Saturday, October 28, 2006

Our real ally in Iraq - Kurdistan

Want to know about the real ally we have in Iraq, the one superb example of western style democracy we've managed to establish there? Welcome to Kurdistan.

Here in a Wall Street OpinionJournal featured article by Judith Miller, you can read an interview with the president of Kurdistan, Iraq's success story.

Here's a sample:

`ERBIL, Iraq--Unlike Baghdad, 200 miles away, the air here does not echo with the sound of gunfire, car bombs and helicopters. Residents of this city of a million people picnic by day in pristine new parks and sip tea with friends and relatives at night. American forces are not "occupiers" or the "enemy," but "liberators." Mentioning President Bush evokes smiles--and not of derision. American forces were "most welcome" when stationed here at the start of the invasion of Iraq, says Massoud Barzani, the president of Kurdistan in the north. Not a single U.S. soldier was killed in his region, he adds proudly, "not even in a traffic accident." Would U.S. forces be welcome back now? "Most certainly," he declared this week in an interview in his newly minted marble (and heavily chandeliered) palace. The more American soldiers the better, a top aide confirms. The secret of Kurdistan's relative success so far--and of America's enduring popularity here--is the officially unacknowledged fact that the three provinces of the Kurdish north are already quasi-independent. {...) The U.S., Mr. Barzani believes, should leave it to the Iraqis to decide if they want "one or two or three regions." Then, he adds: "But it already exists. The division is there as a practical matter.' Even the most fleeting visitor cannot but notice that Kurdistan is almost a full-fledged state. Kurds no longer speak Arabic, but various dialects of Kurdish, in offices and schools throughout the 74,000 square miles that comprise their provinces. They fly their own flag, provide their own services, raise their own army--the legendarily disciplined Pesh Merga, or "Those Who Face Death"--and have gradually consolidated their de facto state. Divided between two parties--Mr. Barzani's Kurdistan Democratic Party, his clan's power base in north Kurdistan, and the southern-based Patriotic Union of Kurdistan, headed by Jalal Talabani, now president of Iraq (or "President of the Green Zone," as Kurds here call the post)--Kurdistan is booming with construction, new businesses and ambitious dreams of self-rule. Kurdish aspirations for autonomy, however, clearly require Turkish and Iranian acquiescence, or a persuasive reason for Turkey not to attack. Hence the desire for the redeployment of some American forces to Kurdistan. "The presence of American forces here would be a deterrent to intervention by the neighboring countries," Mr. Barzani says, with characteristic bluntness'.
In other words, the Kurds would be a bulwark and an ally against Iran and Syria.

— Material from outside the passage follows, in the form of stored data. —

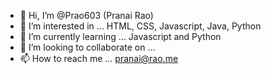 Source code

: - 👋 Hi, I’m @Prao603 (Pranai Rao)
- 👀 I’m interested in ... HTML, CSS, Javascript, Java, Python
- 🌱 I’m currently learning ... Javascript and Python
- 💞️ I’m looking to collaborate on ...
- 📫 How to reach me ... pranai@rao.me

<!---
Prao603/Prao603 is a ✨ special ✨ repository because its `README.md` (this file) appears on your GitHub profile.
You can click the Preview link to take a look at your changes.
--->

So far, as the article relates, the Bush Administration continues to fail to recognize this golden opportunity. They're concerned that an independent Kurdistan would end with a Sunni jihad state in the Green Zone, and Iranian control of the Shiite South. As President Bush said inhis press conference last week, he's agin' proposals to carve Iraq into three virtually autonomous regions as `destabilizing' and exacerbating Sunni-on-Sunni and Sunni-on-Shiite tensions. "The Kurds will then create problems for Turkey and Syria," President Bush said.

Guess what,Mr. President? Things are ALREADY DESTABILIZED...except in Kurdistan. And Iran ALREADY controls the Shiites whose government is on record as refusing to allow US bases there to be used against their friends in Iran! As for `creating problems for Turkey and Syria - who gives a rip? The Turks are no longer our allies, Syria never was, and a strong, US backed Kurdistan, with ties to the oppressed minorities in Syria, Turkey and especially Iran could be the start of a US encouraged resistance and regime change in those countries.

A strong Kurdistan would give us a secure base in the region within easy flying distance from Iran and Syria, and a common border with our ally Jordan. And the Pesh Merga, the best fighting force in the country next to the US would effectively double our troop strength in one stroke.

Yet the congressionally created Iraq Study Group, headed by former Republican Secretary of State James Baker and Democratic co-chairman Lee Hamilton, which is studying policy alternatives for Iraq, didn't even bother to go to Kurdistan or consult with Barzani.

The Kurds are the people we should be allied with. They're a democratic, oil producing nation with a fine military who would be loyal, strong allies in the War on Jihad, and it's amazing to me - and saddening - that we refuse to take advantage of that fact.